## [PROBLEM]
Every line in the data below that includes "href" belongs in the answer, copied as it stands.

= = = = = = =

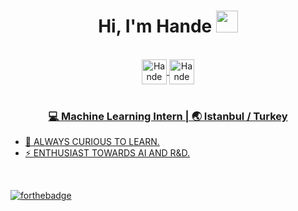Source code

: 
<div align="center">
 <h1> Hi, I'm Hande <img src="https://media.giphy.com/media/hvRJCLFzcasrR4ia7z/giphy.gif" width="35px"></h1>
</div>
<br>

<div align="center">
 <a href="https://www.linkedin.com/in/hande-nur-%C5%9Fen-278341110/" target="_blank">
   <img align="center" alt="Hande Nur Şen | Linkedin " width="40px" src="http://www.prepare1.com/wp-content/uploads/2014/04/linkedin-logo-high-res-1254-1024x1024.jpg"</a>

 

 <a href="https://www.kaggle.com/handee" target="_blank">
   <img align="center" alt="Hande Nur Şen | Linkedin " width="40px" src="https://cdn4.iconfinder.com/data/icons/logos-and-brands/512/189_Kaggle_logo_logos-512.png"</a>
</div>

<br>

<div align="center">
<h3>💻 Machine Learning Intern | 🌏 Istanbul / Turkey </h3>
</div>

- 🌱 ALWAYS CURIOUS TO LEARN.
- ⚡ ENTHUSIAST TOWARDS AI AND R&D.


<br>


![forthebadge](https://forthebadge.com/images/badges/built-with-love.svg)

<!--
**Hnd7/Hnd7** is a ✨ _special_ ✨ repository because its `README.md` (this file) appears on your GitHub profile.

### Hi there 👋 I am Hande Nur Şen
Here are some ideas to get you started:

- 🔭 I’m currently working on ...

- 👯 I’m looking to collaborate on ...
- 🤔 I’m looking for help with ...
- 💬 Ask me about ...
- 📫 How to reach me: ...
- 😄 Pronouns: ...
- ⚡  ENTHUSIAST TOWARDS AI. 
-->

= = = = = = =

## [WRITTEN SOLUTION]
 <a href="https://www.linkedin.com/in/hande-nur-%C5%9Fen-278341110/" target="_blank">
 <a href="https://www.kaggle.com/handee" target="_blank">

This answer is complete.